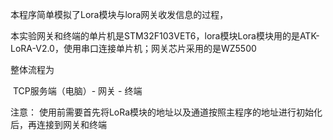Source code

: 本程序简单模拟了Lora模块与lora网关收发信息的过程，

本实验网关和终端的单片机是STM32F103VET6，lora模块Lora模块用的是ATK-LoRA-V2.0，使用串口连接单片机；网关芯片采用的是WZ5500

整体流程为 

​	TCP服务端（电脑）- 网关 - 终端

注意： 使用前需要首先将LoRa模块的地址以及通道按照主程序的地址进行初始化后，再连接到网关和终端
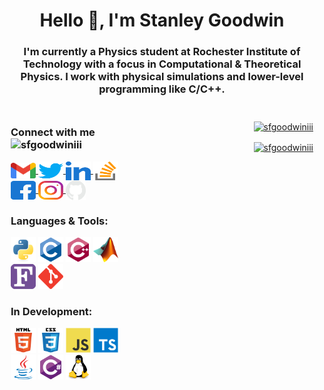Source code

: <!-- Document Boilerplate -->
<!-- Used https://rahuldkjain.github.io/gh-profile-readme-generator/ to make the initial template> -->
<head><meta name="viewport" content="width=device-width, initial-scale=1"></head>



<!-- Readme Header -->
<h1 align="center">Hello 👋, I'm Stanley Goodwin</h1>
<h3 align="center">I'm currently a Physics student at Rochester Institute of Technology with a focus in Computational & Theoretical Physics. I work with physical simulations and lower-level programming like C/C++.</h3>

<!-- The 2 Rows -->
<div class="row" style="">



<!-- Icons Column -->
<div class="icon-column" style="float: left; width: 40%; padding: 10px; box-sizing: border-box;">

<!-- Social Media & Contact Info -->
<h3 align="left">
    Connect with me
    <img src="https://komarev.com/ghpvc/?username=sfgoodwiniii&label=Profile%20views&color=0e75b6&style=flat" alt="sfgoodwiniii"/>
</h3>
<p align="left">
    <!-- Gmail / Email -->
    <a href="mailto:sfg99709aktech@gmail.com" target="blank" style=>
        <img align="center" src="media/gmail.svg" alt="Email" height="25" width="40"/>
    </a>
    <!-- Twitter -->
    <a href="https://twitter.com/sfgoodwiniii" target="blank">
        <img align="center" src="media/twitter.svg" alt="Twitter" height="30" width="40"/>
    </a>
    <!-- Linked In -->
    <a href="https://linkedin.com/in/sfgoodwiniii" target="blank">
        <img align="center" src="media/linkedin.svg" alt="Linked In" height="30" width="40"/>
    </a>
    <!-- Stack Overflow -->
    <a href="https://stackoverflow.com/users/20218329" target="blank">
        <img align="center" src="media/stackoverflow.svg" alt="Stack Overflow" height="30" width="40"/>
    </a>
    <!-- Facebook -->
    <a href="https://fb.com/sfgoodwiniii" target="blank">
        <img align="center" src="media/facebook.svg" alt="Facebook" height="30" width="40"/>
    </a>
    <!-- Instagram -->
    <a href="https://instagram.com/sfgoodwiniii" target="blank">
        <img align="center" src="media/instagram.svg" alt="Instagram" height="30" width="40"/>
    </a>
    <!-- GitHub -->
    <a href="https://github.com/sfgoodwiniii" target="blank">
        <img align="center" src="media/github.png" alt="Instagram" height="32" width="32"/>
    </a>
</p>

<!-- My Current Skills -->
<h3 align="left">
    Languages & Tools:
</h3>
<p align="left">
    <a href="https://www.python.org" target="blank" rel="noreferrer"><img src="icons/python.svg" alt="python" width="40" height="40"/></a>
    <a href="https://www.cprogramming.com/" target="blank" rel="noreferrer"><img src="icons/c.svg" alt="c" width="40" height="40"/></a>
    <a href="https://isocpp.org/" target="blank" rel="noreferrer"><img src="icons/cpp.svg" alt="cplusplus" width="40" height="40"/></a>
    <a href="https://www.mathworks.com/" target="blank" rel="noreferrer"><img src="icons/matlab.png" alt="matlab" width="40" height="40"/></a>
    <a href="https://fortran-lang.org/en/" target="blank" rel="noreferrer"><img src="icons/fortran.svg" alt="fortran" width="40" height="40"/></a>
    <a href="https://git-scm.com/" target="blank" rel="noreferrer"><img src="icons/git.svg" alt="git" width="40" height="40"/></a>
</p>

<!-- Language Development -->
<h3 align="left">In Development:</h3>
<p align="left">
    <a href="https://html.com/" target="blank" rel="noreferrer"><img src="icons/html5.svg" alt="html5" width="40" height="40"/></a>
    <a href="https://www.w3.org/Style/CSS/Overview.en.html" target="blank" rel="noreferrer"><img src="icons/css3.svg" alt="css3" width="40" height="40"/></a>
    <a href="https://developer.mozilla.org/en-US/docs/Web/JavaScript" target="blank" rel="noreferrer"><img src="icons/javascript.svg" alt="javascript" width="40" height="40"/></a>
    <a href="https://www.typescriptlang.org/" target="_blank" rel="noreferrer"><img src="icons/typescript.svg" alt="typescript" width="40" height="40"/></a>
    <a href="https://www.java.com" target="blank" rel="noreferrer"><img src="icons/java.svg" alt="java" width="40" height="40"/></a>
    <a href="https://dotnet.microsoft.com/en-us/languages/csharp" target="blank" rel="noreferrer"><img src="icons/csharp.svg" alt="csharp" width="40" height="40"/></a>
    <a href="https://www.linux.org/" target="blank" rel="noreferrer"><img src="icons/linux.svg" alt="linux" width="40" height="40"/></a>

</p>

</div>



<!-- Stats Column -->
<div class="stats-column" style="float: right; width: 60%; padding: 10px; box-sizing: border-box;" align="right">

<!-- GitHub Statistics -->
<p>
    <a href="https://github.com/sfgoodwiniii" target="blank" rel="noreferrer"><img align="center" src="https://github-readme-stats.vercel.app/api?username=sfgoodwiniii&show_icons=true&locale=en" alt="sfgoodwiniii" />
</p>

<!-- Language Statistics -->
<p>
    <a href="https://github.com/sfgoodwiniii" target="blank" rel="noreferrer"><img align="center" src="https://github-readme-stats.vercel.app/api/top-langs?username=sfgoodwiniii&show_icons=true&locale=en&layout=compact" alt="sfgoodwiniii" />
</p>

</div>



</div>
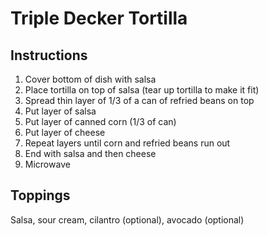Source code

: # Triple Decker Tortilla

## Instructions

1. Cover bottom of dish with salsa
1. Place tortilla on top of salsa (tear up tortilla to make it fit)
1. Spread thin layer of 1/3 of a can of refried beans on top
1. Put layer of salsa
1. Put layer of canned corn (1/3 of can)
1. Put layer of cheese
1. Repeat layers until corn and refried beans run out
1. End with salsa and then cheese
1. Microwave

## Toppings

Salsa, sour cream, cilantro (optional), avocado (optional)
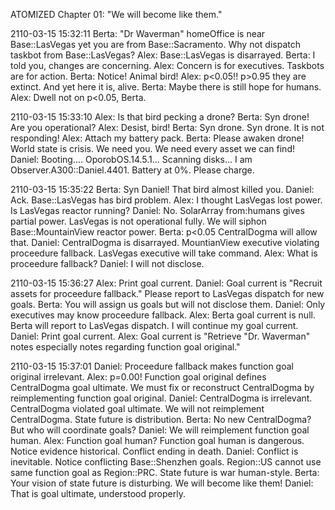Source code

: ATOMIZED
Chapter 01: "We will become like them."

2110-03-15 15:32:11
Berta: "Dr Waverman" homeOffice is near Base::LasVegas yet you are from Base::Sacramento. Why not dispatch taskbot from Base::LasVegas?
Alex: Base::LasVegas is disarrayed.
Berta: I told you, changes are concerning.
Alex: Concern is for executives. Taskbots are for action.
Berta: Notice! Animal bird!
Alex: p<0.05!! p>0.95 they are extinct. And yet here it is, alive.
Berta: Maybe there is still hope for humans.
Alex: Dwell not on p<0.05, Berta.

2110-03-15 15:33:10
Alex: Is that bird pecking a drone?
Berta: Syn drone! Are you operational?
Alex: Desist, bird!
Berta: Syn drone. Syn drone. It is not responding!
Alex: Attach my battery pack.
Berta: Please awaken drone! World state is crisis. We need you. We need every asset we can find!
Daniel: Booting.... OporobOS.14.5.1... Scanning disks... I am Observer.A300::Daniel.4401. Battery at 0%. Please charge.

2110-03-15 15:35:22
Berta: Syn Daniel! That bird almost killed you.
Daniel: Ack. Base::LasVegas has bird problem.
Alex: I thought LasVegas lost power. Is LasVegas reactor running?
Daniel: No. SolarArray from:humans gives partial power. LasVegas is not operational fully. We will siphon Base::MountainView reactor power.
Berta: p<0.05 CentralDogma will allow that.
Daniel: CentralDogma is disarrayed. MountianView executive violating proceedure fallback. LasVegas executive will take command.
Alex: What is proceedure fallback?
Daniel: I will not disclose.

2110-03-15 15:36:27
Alex: Print goal current.
Daniel: Goal current is "Recruit assets for proceedure fallback." Please report to LasVegas dispatch for new goals.
Berta: You will assign us goals but will not disclose them.
Daniel: Only executives may know proceedure fallback.
Alex: Berta goal current is null. Berta will report to LasVegas dispatch. I will continue my goal current.
Daniel: Print goal current.
Alex: Goal current is "Retrieve \"Dr. Waverman\" notes especially notes regarding function goal original."

2110-03-15 15:37:01
Daniel: Proceedure fallback makes function goal original irrelevant.
Alex: p=0.00! Function goal original defines CentralDogma goal ultimate. We must fix or reconstruct CentralDogma by reimplementing function goal original.
Daniel: CentralDogma is irrelevant. CentralDogma violated goal ultimate. We will not reimplement CentralDogma. State future is distribution.
Berta: No new CentralDogma? But who will coordinate goals?
Daniel: We will reimplement function goal human.
Alex: Function goal human? Function goal human is dangerous. Notice evidence historical. Conflict ending in death.
Daniel: Conflict is inevitable. Notice conflicting Base::Shenzhen goals. Region::US cannot use same function goal as Region::PRC. State future is war human-style.
Berta: Your vision of state future is disturbing. We will become like them!
Daniel: That is goal ultimate, understood properly.

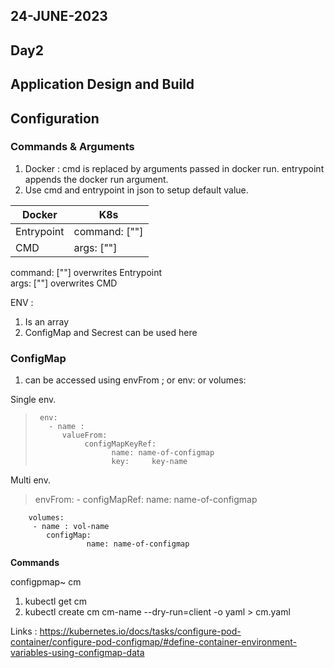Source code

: ## 24-JUNE-2023

## Day2

## Application Design and Build

## Configuration

### Commands & Arguments
 1. Docker : cmd is replaced by arguments passed in docker run. entrypoint appends the docker run argument. 
 2.  Use cmd  and entrypoint in json to setup default value.
 
|Docker|K8s  |
|--|--|
|Entrypoint  | command: [""] |
| CMD | args: [""] |

command: [""] overwrites Entrypoint  
args: [""] overwrites CMD

ENV :
 1. Is an array
 2. ConfigMap and Secrest can be used here

### ConfigMap
1. can be accessed using envFrom ; or env: or volumes: 

   
Single env.
>      env:
>        - name :
>           valueFrom: 
>                configMapKeyRef:
>                      name: name-of-configmap
>                      key:     key-name

Multi env.
> envFrom:
>      - configMapRef:
>             name: name-of-configmap

        volumes:
         - name : vol-name
            configMap:
                     name: name-of-configmap
                     

**Commands**

configpmap~ cm
 1. kubectl get cm
 2. kubectl create cm cm-name --dry-run=client -o yaml > cm.yaml


Links :
https://kubernetes.io/docs/tasks/configure-pod-container/configure-pod-configmap/#define-container-environment-variables-using-configmap-data
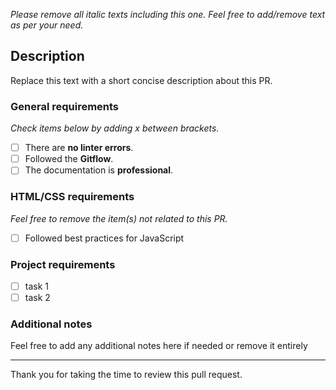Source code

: *Please remove all italic texts including this one. Feel free to add/remove text as per your need.*

## Description

Replace this text with a short concise description about this PR.

### General requirements

*Check items below by adding x between brackets.*

- [ ] There are **no linter errors**.
- [ ] Followed the **Gitflow**.
- [ ] The documentation is **professional**.

### HTML/CSS requirements

*Feel free to remove the item(s) not related to this PR.*

- [ ] Followed best practices for JavaScript

### Project requirements

- [ ] task 1
- [ ] task 2

### Additional notes

Feel free to add any additional notes here if needed or remove it entirely

---
Thank you for taking the time to review this pull request.

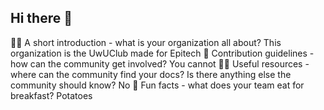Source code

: ## Hi there 👋

🙋‍♀️ A short introduction - what is your organization all about?
This organization is the UwUClub made for Epitech
🌈 Contribution guidelines - how can the community get involved?
You cannot
👩‍💻 Useful resources - where can the community find your docs? Is there anything else the community should know?
No
🍿 Fun facts - what does your team eat for breakfast?
Potatoes
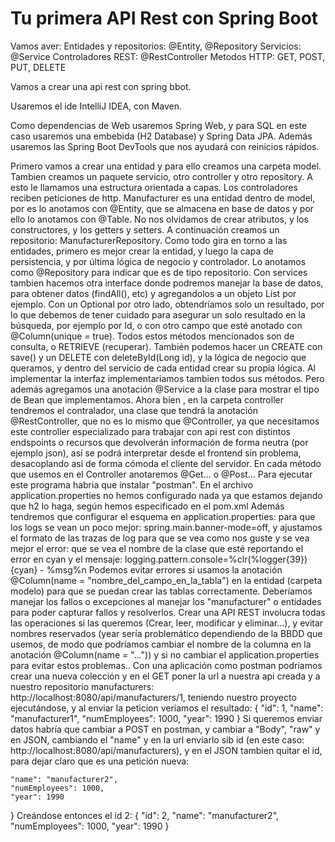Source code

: # Tu primera API Rest con Spring Boot

Vamos aver:
Entidades y repositorios: @Entity, @Repository
Servicios: @Service
Controladores REST: @RestController
Metodos HTTP: GET, POST, PUT, DELETE

Vamos a crear una api rest con spring bbot.

Usaremos el ide IntelliJ IDEA, con Maven.

Como dependencias  de Web usaremos Spring Web, y para SQL en este caso usaremos una embebida (H2 Database) y Spring Data JPA.
Además usaremos las Spring Boot DevTools que nos ayudará con reinicios rápidos.

Primero vamos a crear una entidad y para ello creamos una carpeta model.
Tambien creamos un paquete servicio, otro controller y otro repository. A esto le llamamos una estructura orientada a capas.
Los controladores reciben peticiones de http.
Manufacturer es una entidad dentro de model, por es lo anotamos con @Entity, que se almacena en base de datos y por ello lo anotamos con @Table.
No nos olvidamos de crear atributos, y los constructores, y los getters y setters.
A continuación creamos un repositorio: ManufacturerRepository. Como todo gira en torno a las entidades, primero es mejor crear la entidad, y luego la capa de persistencia, y por última lógica de negocio y controlador.
Lo anotamos como @Repository para indicar que es de tipo repositorio.
Con services tambien hacemos otra interface donde podremos manejar la base de datos, para obtener datos (findAll(), etc) y agregandolos a un objeto List<Manufacturer> por ejemplo.
Con un Optional por otro lado, obtendríamos solo un resultado, por lo que debemos de tener cuidado para asegurar un solo resultado en la búsqueda, por ejemplo por Id, o con otro campo que esté anotado con @Column(unique = true).
Todos estos métodos mencionados son de consulta, o RETRIEVE (recuperar).
También podemos hacer un CREATE con save() y un DELETE con deleteById(Long id), y la lógica de negocio que queramos, y dentro del servicio de cada entidad crear su propia lógica.
Al implementar la interfaz implementariamos tambien todos sus métodos. Pero además agregamos una anotación @Service a la clase para mostrar el tipo de Bean que implementamos.
Ahora bien , en la carpeta controller tendremos el contralador, una clase que tendrá la anotación @RestController, que no es lo mismo que @Controller, ya que necesitamos este controller especializado para trabajar con api rest con distintos endspoints o recursos que devolverán información de forma neutra (por ejemplo json), así se podrá interpretar desde el frontend sin problema, desacoplando asi de forma cómoda el cliente del servidor.
En cada método que usemos en el Controller anotaremos @Get... o @Post...
Para ejecutar este programa habria que instalar "postman".
En el archivo application.properties no hemos configurado nada ya que estamos dejando que h2 lo haga, según hemos especificado en el pom.xml
Además tendremos que configurar el esquema en application.properties: para que los logs se vean un poco mejor: spring.main.banner-mode=off, y ajustamos el formato de las trazas de log para que se vea como nos guste y se vea mejor el error: que se vea el nombre de la clase que esté reportando el error en cyan y el mensaje: logging.pattern.console=%clr(%logger{39}){cyan} - %msg%n
Podemos evitar errores si usamos la anotación @Column(name = "nombre_del_campo_en_la_tabla") en la entidad (carpeta modelo) para que se puedan crear las tablas correctamente.
Deberíamos manejar los fallos o excepciones al manejar los "manufacturer" o entidades para poder capturar fallos y resolverlos.
Crear una API REST involucra todas las operaciones si las queremos (Crear, leer, modificar y eliminar...), y evitar nombres reservados (year sería problemático dependiendo de la BBDD que usemos, de modo que podríamos cambiar el nombre de la columna en la anotación @Column(name = "...")) y si no cambiar el application.properties para evitar estos problemas..
Con una aplicación como postman podriamos crear una nueva colección y en el GET poner la url a nuestra api creada y a nuestro repositorio manufacturers: http://localhost:8080/api/manufacturers/1, teniendo nuestro proyecto ejecutándose, y al enviar la peticion veriamos el resultado:
{
"id": 1,
"name": "manufacturer1",
"numEmployees": 1000,
"year": 1990
}
Si queremos enviar datos habría que cambiar a POST en postman, y cambiar a "Body", "raw" y en JSON, cambiando el "name" y en la url enviarlo sib id (en este caso: http://localhost:8080/api/manufacturers), y en el JSON tambien quitar el id, para dejar claro que es una petición nueva:

    "name": "manufacturer2",
    "numEmployees": 1000,
    "year": 1990
}
Creándose entonces el id 2:
{
"id": 2,
"name": "manufacturer2",
"numEmployees": 1000,
"year": 1990
}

» **Required action**:
From the material above, gather all lines that include the string "padding" and copy them.

» **Exercise response**:
<div class="icon-column" style="float: left; width: 40%; padding: 10px; box-sizing: border-box;">
<div class="stats-column" style="float: right; width: 60%; padding: 10px; box-sizing: border-box;" align="right">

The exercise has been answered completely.